Let $M=(M_i)_{i \in \mathbb{Z}}$ a martingale with respect to natural filtration $\mathcal{F}_{i}=\sigma(M_j; j \leq i)$. Defines $X_{i}=M_{i}-M_{i-1}$ and, for fixed $n \in \mathbb{N}$,
\begin{equation*} Z_i=X_i{1}_{\{|X_i| > n^{1/3}\}}- \mathbb{E}\left[X_i {1}_{\{|X_i|> n^{1/3}\}}\mid \mathcal{F}_{i-1} \right]. \end{equation*} I need to show that
\begin{equation*} \mathbb{E}\left[Z_{i}^{2}\right] = \mathbb{E}\left[ X_i^{2}{1}_{\{|X_i| > n^{1/3}\}}\right]- \mathbb{E}\left[\left[\mathbb{E}\left[X_i {1}_{\{|X_i|\leq n^{1/3}\}}\mid \mathcal{F}_{i-1}\right] \right]^2\right]. \end{equation*}
$\textit{My idea:}$ Writing $A=\{|X_i|> n^{1/3}\}$ to simplify, we have
\begin{equation} \mathbb{E}\left[Z_{i}^{2}\right] = \mathbb{E}\left[ X_i^{2}{1}_{A}\right]-2\mathbb{E}\left[X_i 1_{A}\mathbb{E}\left[X_i {1}_{A}\mid \mathcal{F}_{i-1}\right]\right]+ \mathbb{E}\left[\left[\mathbb{E}\left[X_i {1}_{A}\mid \mathcal{F}_{i-1}\right] \right]^2\right]. \end{equation}
To conclude the exercise I need to show that
\begin{equation} -2\mathbb{E}\left[X_i 1_{A}\mathbb{E}\left[X_i {1}_{A}\mid \mathcal{F}_{i-1}\right]\right]+ \mathbb{E}\left[\left[\mathbb{E}\left[X_i {1}_{A}\mid \mathcal{F}_{i-1}\right] \right]^2\right] = - \mathbb{E}\left[\left[\mathbb{E}\left[X_i {1}_{A}\mid \mathcal{F}_{i-1}\right] \right]^2\right]. \end{equation}
But, for any event $A$, we have
\begin{equation} \mathbb{E}\left[X_i {1}_{A}| \mathcal{F}_{i-1}\right]=\mathbb{E}\left[X_i\mid \mathcal{F}_{i-1}\right]-\mathbb{E}\left[X_i {1}_{A^c}\mid \mathcal{F}_{i-1}\right] = - \mathbb{E}\left[X_i {1}_{A^c}\mid \mathcal{F}_{i-1}\right], \end{equation}
since $=\mathbb{E}\left[X_i\mid \mathcal{F}_{i-1}\right] =\mathbb{E}\left[M_{i}-M_{i-1}\mid \mathcal{F}_{i-1}\right]= M_{i-1} -M_{i-1}=0$, because $M$ is a martingale. Combining the last two equations, we should have
\begin{equation} \mathbb{E}\left[X_i 1_{A}\mathbb{E}\left[X_i {1}_{A}\mid \mathcal{F}_{i-1}\right]\right]= \mathbb{E}\left[\left[\mathbb{E}\left[X_i {1}_{A}\mid \mathcal{F}_{i-1}\right] \right]^2\right]. \end{equation}
Why is this true?
Thank you for your attention.
For any integrable r.v. $Y$ and any sub-sigma algebra $\mathcal G$ we have $E[YE(Y|\mathcal G)]=E[E[YE(Y|\mathcal G)]|\mathcal G]=E[E[Y|\mathcal G]E[Y|\mathcal G)]=E[(E(Y|\mathcal G)^{2}]$.

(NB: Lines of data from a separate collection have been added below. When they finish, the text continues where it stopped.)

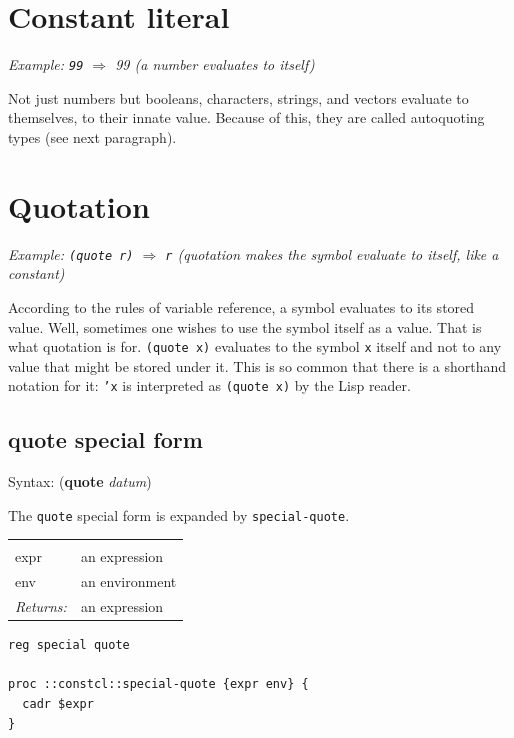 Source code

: \documentclass[twoside,9pt]{report}
\begin{document}
\section{Constant literal}
\label{constant-literal}


\emph{Example: \texttt{99} $\Rightarrow$ 99 (a number evaluates to itself)}


Not just numbers but booleans, characters, strings, and vectors evaluate to themselves, to their innate value. Because of this, they are called autoquoting types (see next paragraph).

\section{Quotation}
\label{quotation}


\emph{Example: \texttt{(quote r)} $\Rightarrow$ \texttt{r} (quotation makes the symbol evaluate to itself, like a constant)}


According to the rules of variable reference, a symbol evaluates to its stored value. Well, sometimes one wishes to use the symbol itself as a value. That is what quotation is for. \texttt{(quote x)} evaluates to the symbol \texttt{x} itself and not to any value that might be stored under it. This is so common that there is a shorthand notation for it: \texttt{'x} is interpreted as \texttt{(quote x)} by the Lisp reader.

\subsection{quote special form}
\label{quote-special-form}


Syntax: (\textbf{quote} \emph{datum})


The \texttt{quote} special form is expanded by \texttt{special-quote}.

\noindent\begin{tabular}{ |p{1.9cm} p{8cm}| }
\hline
\rowcolor[HTML]{CCCCCC} \multicolumn{2}{|l|}{\bf special-quote (internal)} \\
expr & an expression \\
env & an environment \\
\textit{Returns:} & an expression \\
\hline
\end{tabular}
\begin{lstlisting}
reg special quote

proc ::constcl::special-quote {expr env} {
  cadr $expr
}
\end{lstlisting}
\end{document}
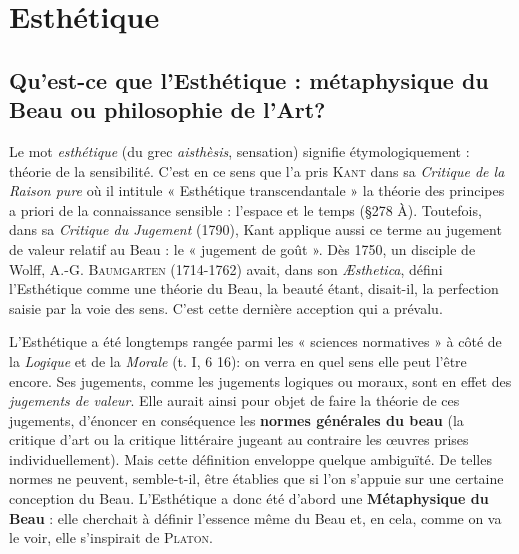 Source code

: 
\section{Esthétique}
\subsection{Qu'est-ce que l’Esthétique : métaphysique du Beau
ou philosophie de l’Art?}
Le mot {\it esthétique} (du grec {\it aisthèsis},
sensation) signifie étymologiquement : théorie de la sensibilité. C’est
en ce sens que l’a pris \textsc{Kant} dans sa {\it Critique de la Raison pure} où il
intitule « Esthétique transcendantale » la théorie des principes a priori
de la connaissance sensible : l’espace et le temps (\S 278 À). Toutefois,
dans sa {\it Critique du Jugement} (1790), Kant applique aussi ce terme au
jugement de valeur relatif au Beau : le « jugement de goût ». Dès 1750,
un disciple de Wolff, A.-G. \textsc{Baumgarten} (1714-1762) avait, dans son
{\it Æsthetica}, défini l’Esthétique comme une théorie du Beau, la beauté
étant, disait-il, la perfection saisie par la voie des sens. C’est cette
dernière acception qui a prévalu.

L’Esthétique a été longtemps rangée parmi les « sciences normatives »
à côté de la {\it Logique} et de la {\it Morale} (t. I, 6 16): on verra en quel
sens elle peut l’être encore. Ses jugements, comme les jugements
logiques ou moraux, sont en effet des {\it jugements de valeur}. Elle aurait
ainsi pour objet de faire la théorie de ces jugements, d’énoncer en
conséquence les {\bf normes générales du beau} (la critique d’art ou la
critique littéraire jugeant au contraire les œuvres prises individuellement).
Mais cette définition enveloppe quelque ambiguïté. De telles
normes ne peuvent, semble-t-il, être établies que si l’on s’appuie sur
une certaine conception du Beau. L’Esthétique a donc été d’abord
une {\bf Métaphysique du Beau} : elle cherchait à définir l’essence même du
Beau et, en cela, comme on va le voir, elle s’inspirait de \textsc{Platon}.

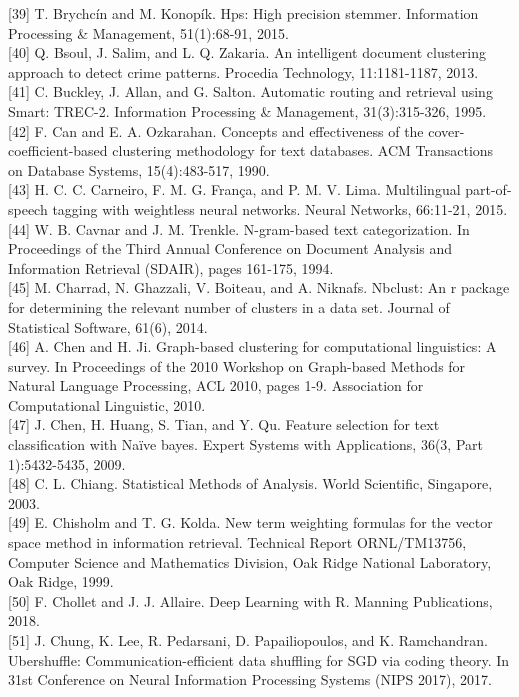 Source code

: \documentclass[10pt]{book}
\begin{document}
[39] T. Brychcín and M. Konopík. Hps: High precision stemmer. Information Processing \& Management, 51(1):68-91, 2015.\\[0pt]
[40] Q. Bsoul, J. Salim, and L. Q. Zakaria. An intelligent document clustering approach to detect crime patterns. Procedia Technology, 11:1181-1187, 2013.\\[0pt]
[41] C. Buckley, J. Allan, and G. Salton. Automatic routing and retrieval using Smart: TREC-2. Information Processing \& Management, 31(3):315-326, 1995.\\[0pt]
[42] F. Can and E. A. Ozkarahan. Concepts and effectiveness of the cover-coefficient-based clustering methodology for text databases. ACM Transactions on Database Systems, 15(4):483-517, 1990.\\[0pt]
[43] H. C. C. Carneiro, F. M. G. França, and P. M. V. Lima. Multilingual part-of-speech tagging with weightless neural networks. Neural Networks, 66:11-21, 2015.\\[0pt]
[44] W. B. Cavnar and J. M. Trenkle. N-gram-based text categorization. In Proceedings of the Third Annual Conference on Document Analysis and Information Retrieval (SDAIR), pages 161-175, 1994.\\[0pt]
[45] M. Charrad, N. Ghazzali, V. Boiteau, and A. Niknafs. Nbclust: An r package for determining the relevant number of clusters in a data set. Journal of Statistical Software, 61(6), 2014.\\[0pt]
[46] A. Chen and H. Ji. Graph-based clustering for computational linguistics: A survey. In Proceedings of the 2010 Workshop on Graph-based Methods for Natural Language Processing, ACL 2010, pages 1-9. Association for Computational Linguistic, 2010.\\[0pt]
[47] J. Chen, H. Huang, S. Tian, and Y. Qu. Feature selection for text classification with Naïve bayes. Expert Systems with Applications, 36(3, Part 1):5432-5435, 2009.\\[0pt]
[48] C. L. Chiang. Statistical Methods of Analysis. World Scientific, Singapore, 2003.\\[0pt]
[49] E. Chisholm and T. G. Kolda. New term weighting formulas for the vector space method in information retrieval. Technical Report ORNL/TM13756, Computer Science and Mathematics Division, Oak Ridge National Laboratory, Oak Ridge, 1999.\\[0pt]
[50] F. Chollet and J. J. Allaire. Deep Learning with R. Manning Publications, 2018.\\[0pt]
[51] J. Chung, K. Lee, R. Pedarsani, D. Papailiopoulos, and K. Ramchandran. Ubershuffle: Communication-efficient data shuffling for SGD via coding theory. In 31st Conference on Neural Information Processing Systems (NIPS 2017), 2017.\\[0pt]
\end{document}
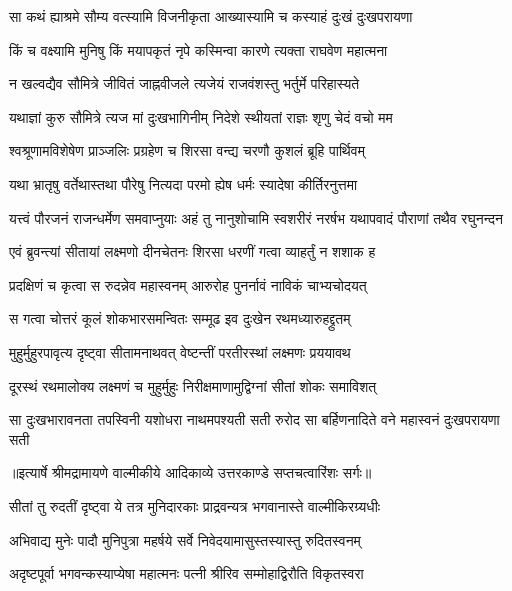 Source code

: \twolineshloka
{सा कथं ह्याश्रमे सौम्य वत्स्यामि विजनीकृता}
{आख्यास्यामि च कस्याहं दुःखं दुःखपरायणा} %

\twolineshloka
{किं च वक्ष्यामि मुनिषु किं मयापकृतं नृपे}
{कस्मिन्वा कारणे त्यक्ता राघवेण महात्मना} %

\twolineshloka
{न खल्वद्यैव सौमित्रे जीवितं जाह्नवीजले}
{त्यजेयं राजवंशस्तु भर्तुर्मे परिहास्यते} %

\twolineshloka
{यथाज्ञां कुरु सौमित्रे त्यज मां दुःखभागिनीम्}
{निदेशे स्थीयतां राज्ञः शृणु चेदं वचो मम} %

\twolineshloka
{श्वश्रूणामविशेषेण प्राञ्जलिः प्रग्रहेण च}
{शिरसा वन्द्य चरणौ कुशलं ब्रूहि पार्थिवम्} %

\twolineshloka
{यथा भ्रातृषु वर्तेथास्तथा पौरेषु नित्यदा}
{परमो ह्येष धर्मः स्यादेषा कीर्तिरनुत्तमा} %

\threelineshloka
{यत्त्वं पौरजनं राजन्धर्मेण समवाप्नुयाः}
{अहं तु नानुशोचामि स्वशरीरं नरर्षभ}
{यथापवादं पौराणां तथैव रघुनन्दन} %

\twolineshloka
{एवं ब्रुवन्त्यां सीतायां लक्ष्मणो दीनचेतनः}
{शिरसा धरणीं गत्वा व्याहर्तुं न शशाक ह} %

\twolineshloka
{प्रदक्षिणं च कृत्वा स रुदन्नेव महास्वनम्}
{आरुरोह पुनर्नावं नाविकं चाभ्यचोदयत्} %

\twolineshloka
{स गत्वा चोत्तरं कूलं शोकभारसमन्वितः}
{सम्मूढ इव दुःखेन रथमध्यारुहद्द्रुतम्} %

\twolineshloka
{मुहुर्मुहुरपावृत्य दृष्ट्वा सीतामनाथवत्}
{वेष्टन्तीं परतीरस्थां लक्ष्मणः प्रययावथ} %

\twolineshloka
{दूरस्थं रथमालोक्य लक्ष्मणं च मुहुर्मुहुः}
{निरीक्षमाणामुद्विग्नां सीतां शोकः समाविशत्} %

\fourlineindentedshloka
{सा दुःखभारावनता तपस्विनी}
{यशोधरा नाथमपश्यती सती}
{रुरोद सा बर्हिणनादिते वने}
{महास्वनं दुःखपरायणा सती} %


{॥इत्यार्षे श्रीमद्रामायणे वाल्मीकीये आदिकाव्ये उत्तरकाण्डे सप्तचत्वारिंशः सर्गः॥}


\twolineshloka
{सीतां तु रुदतीं दृष्ट्वा ये तत्र मुनिदारकाः}
{प्राद्रवन्यत्र भगवानास्ते वाल्मीकिरग्र्यधीः} %

\twolineshloka
{अभिवाद्य मुनेः पादौ मुनिपुत्रा महर्षये}
{सर्वे निवेदयामासुस्तस्यास्तु रुदितस्वनम्} %

\twolineshloka
{अदृष्टपूर्वा भगवन्कस्याप्येषा महात्मनः}
{पत्नी श्रीरिव सम्मोहाद्विरौति विकृतस्वरा} %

In the first step I used towering property of conditional expectation. In the second step I used the fact that $E[Y|\mathcal G]$ is already $\mathcal G$-measurable so it can be pulled out of the conditional expectation.